He Who Has No Name writes: Being a titan in the history of physics, the 1918 Nobel Laureate in Physics, having the smallest rational physical measurement (the Planck Length) named after you, and being deceased for 79 years is all apparently still not enough to prevent your work from being threshed and hit with retractions by an algorithm. Science.org has a succinct article that explains it:

"In early May, Yves Gingras, a historian of physics at the University of Quebec (UQ) at Montreal, was browsing Retraction Watch, a website that catalogs fraud, data manipulation, and other scientific sins. He noticed a link that read, “Retractions by Nobel Prize winners.” Were there really Nobel laureates whose papers had been withdrawn from the scientific literature?

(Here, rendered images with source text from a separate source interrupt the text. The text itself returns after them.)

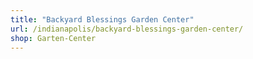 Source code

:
 ```yaml
---
title: "Backyard Blessings Garden Center"
url: /indianapolis/backyard-blessings-garden-center/
shop: Garten-Center
---
```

After clicking, Gingras froze. “That’s impossible,” he recalls thinking. The fourth name on the list, with two retracted papers, was Max Planck—a legendary pioneer of quantum mechanics and the 1918 Nobel laureate in physics. Gingras had never heard a whiff of scandal about Planck, who was almost as widely revered for his character as his physics. In 1933, for example, he bravely confronted Adolf Hitler over Nazi Germany’s discriminatory laws against Jews."

The Springer Nature, the current-day owner of the journal Naturwissenschaften in which the papers were published 86 years ago, appears to have set an algorithm loose on their library, hunting for plagiarism and other reasons to retract papers... and failed to tell it to leave historic cornerstone works and authors alone.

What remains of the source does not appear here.